Assignment: Your output must consist of the records printed verbatim, with the pictures excluded.

Supplied data:

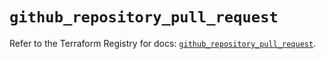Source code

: # `github_repository_pull_request`

Refer to the Terraform Registry for docs: [`github_repository_pull_request`](https://registry.terraform.io/providers/integrations/github/6.6.0/docs/resources/repository_pull_request).
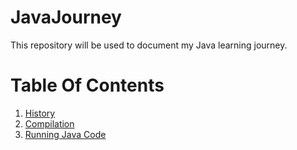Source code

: # JavaJourney
This repository will be used to document my Java learning journey.

# Table Of Contents

1. [History](Notes/History.md) 
2. [Compilation](Notes/Compilation.md)
3. [Running Java Code](Notes/RunJava.md)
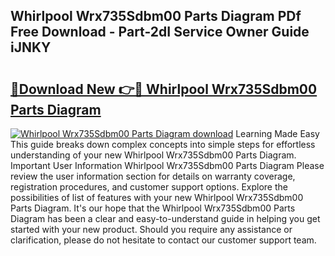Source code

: ## Whirlpool Wrx735Sdbm00 Parts Diagram PDf Free Download - Part-2dI Service Owner Guide iJNKY

# <h2><a href="http://dfk9rcr.blite.top/?on=Whirlpool+Wrx735Sdbm00+Parts+Diagram">🔗Download New 👉🔴 Whirlpool Wrx735Sdbm00 Parts Diagram</a></h2>

[![Whirlpool Wrx735Sdbm00 Parts Diagram download](https://i.imgur.com/lujVjoI.png)](http://dfk9rcr.blite.top/?on=Whirlpool+Wrx735Sdbm00+Parts+Diagram)
Learning Made Easy This guide breaks down complex concepts into simple steps for effortless understanding of your new Whirlpool Wrx735Sdbm00 Parts Diagram. Important User Information Whirlpool Wrx735Sdbm00 Parts Diagram Please review the user information section for details on warranty coverage, registration procedures, and customer support options. Explore the possibilities of list of features with your new Whirlpool Wrx735Sdbm00 Parts Diagram. It's our hope that the Whirlpool Wrx735Sdbm00 Parts Diagram has been a clear and easy-to-understand guide in helping you get started with your new product. Should you require any assistance or clarification, please do not hesitate to contact our customer support team.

Response for this exercise:
Source code

: # `github_repository_pull_request`

Refer to the Terraform Registry for docs: [`github_repository_pull_request`](https://registry.terraform.io/providers/integrations/github/6.6.0/docs/resources/repository_pull_request).
Source code

: # JavaJourney
This repository will be used to document my Java learning journey.

# Table Of Contents

1. [History](Notes/History.md) 
2. [Compilation](Notes/Compilation.md)
3. [Running Java Code](Notes/RunJava.md)
Source code

: ## Whirlpool Wrx735Sdbm00 Parts Diagram PDf Free Download - Part-2dI Service Owner Guide iJNKY

# <h2><a href="http://dfk9rcr.blite.top/?on=Whirlpool+Wrx735Sdbm00+Parts+Diagram">🔗Download New 👉🔴 Whirlpool Wrx735Sdbm00 Parts Diagram</a></h2>

[![Whirlpool Wrx735Sdbm00 Parts Diagram download](https://i.imgur.com/lujVjoI.png)](http://dfk9rcr.blite.top/?on=Whirlpool+Wrx735Sdbm00+Parts+Diagram)
Learning Made Easy This guide breaks down complex concepts into simple steps for effortless understanding of your new Whirlpool Wrx735Sdbm00 Parts Diagram. Important User Information Whirlpool Wrx735Sdbm00 Parts Diagram Please review the user information section for details on warranty coverage, registration procedures, and customer support options. Explore the possibilities of list of features with your new Whirlpool Wrx735Sdbm00 Parts Diagram. It's our hope that the Whirlpool Wrx735Sdbm00 Parts Diagram has been a clear and easy-to-understand guide in helping you get started with your new product. Should you require any assistance or clarification, please do not hesitate to contact our customer support team.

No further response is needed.